Less than five months later, the government department was so impressed with CASS’s enthusiasm that it invited the organisation to apply for funding, and it employed one worker.
By 1985, CASS was operating a childcare centre in Campsie, and it hasn’t looked back. It now serves more than 2,400 families a week through its multitude of services. It employs more than 240 people and is expected to post an annual turnover of $17 million this financial year.
In February 2015, CASS added an aged-care facility to its portfolio, a move that presented another challenge for the charity.
“The purchase of the land itself wasn’t really that difficult,” Pan recalls. The facility is built on five adjoining pieces of land, the first bought in 2002 through a bank loan supported by good management of cash flow and surplus from CASS’s operations. However, it was a different story when it came to funding the facility itself.
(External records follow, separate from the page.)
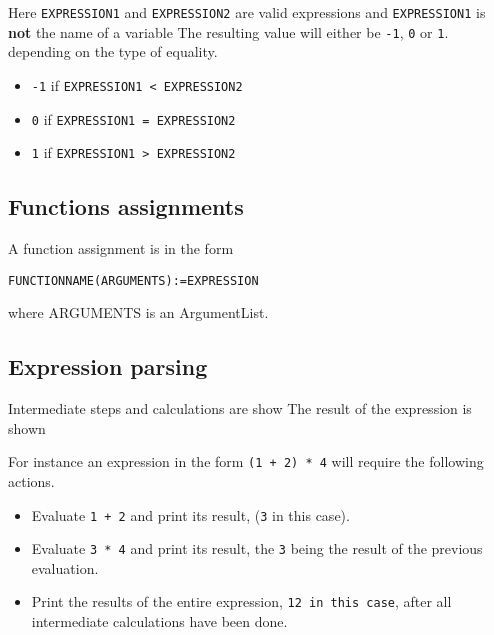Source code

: \documentclass[11pt,a4paper]{article}
\begin{document}
Here \texttt{EXPRESSION1} and \texttt{EXPRESSION2} are valid
expressions and \texttt{EXPRESSION1} is \textbf{not} the name of a
variable The resulting value will either be \texttt{-1}, \texttt{0} or
\texttt{1}. depending on the type of equality.

\begin{itemize}
\item \texttt{-1} if \texttt{EXPRESSION1 < EXPRESSION2}
\item \texttt{0} if \texttt{EXPRESSION1 = EXPRESSION2}
\item \texttt{1} if \texttt{EXPRESSION1 > EXPRESSION2}
\end{itemize}

\subsection{Functions assignments}
A function assignment is in the form

\texttt{FUNCTIONNAME(ARGUMENTS):=EXPRESSION}

where ARGUMENTS is an ArgumentList.
\subsection{Expression parsing}
Intermediate steps and calculations are show
The result of the expression is shown

For instance an expression in the form \texttt{(1 + 2) * 4} will require the following actions.

\begin{itemize}
\item Evaluate \texttt{1 + 2} and print its result, (\texttt{3} in this case).
\item Evaluate \texttt{3 * 4} and print its result, the \texttt{3} being the result of the previous evaluation.
\item Print the results of the entire expression, \texttt{12 in this case}, after all intermediate calculations have been done.
\end{itemize}
\end{document}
The total cost of the facility was $15.5 million, excluding the land; of that, the government provided a low-interest loan of $8.6 million. CASS needed a $6-million loan from the bank, which took a dim view of the organisation’s inexperience in running an aged-care facility.
“We used negotiation and argument to get that loan,” Pan laughs. CASS showed the bank it had a vigorous promotional plan to raise funds and showed that people in the community were supportive of its work.
“We had good financial performance for a few years and a history of showing that whenever we start a venture, it doesn’t take long for us to get a result. Of course, we didn’t have experience in aged-care facilities, but we were using other operations to show we were a capable group.”
The bank tried to reduce the amount of money it would lend, but CASS persevered and got what it needed. “It took almost 18 months, and at one stage we had to put in contingency measures to ensure we had enough cash flow,” Pan remembers.
The turf was turned in June 2013, and in February 2015 the facility was opened for business.
“We had very tight control and we were on the pulse to know how the money was spent, so one good result for the project was it came within budget,” Pan says. “We had a good team managing the project.”
Five months before the facility opened, CASS began promoting the service, and it knew then that it would have a full house. Rather than fill all the admissions at once, they were carried out in stages, and within four months of opening, the facility was operating at full capacity.
In August 2015 the facility won the Urban Development Institute of Australia NSW annual award for Seniors’ Aged Care Living.
The next challenge?
CASS is an approved provider for a wide range of social services and is looking at expanding into more of those areas, including providing community housing. “And we will definitely embark on another aged-care facility project,” Pan says.
It’s a far cry from the first community meeting that Pan attended all those years ago. “I never imagined our organisation would provide such a comprehensive range of services,” he says.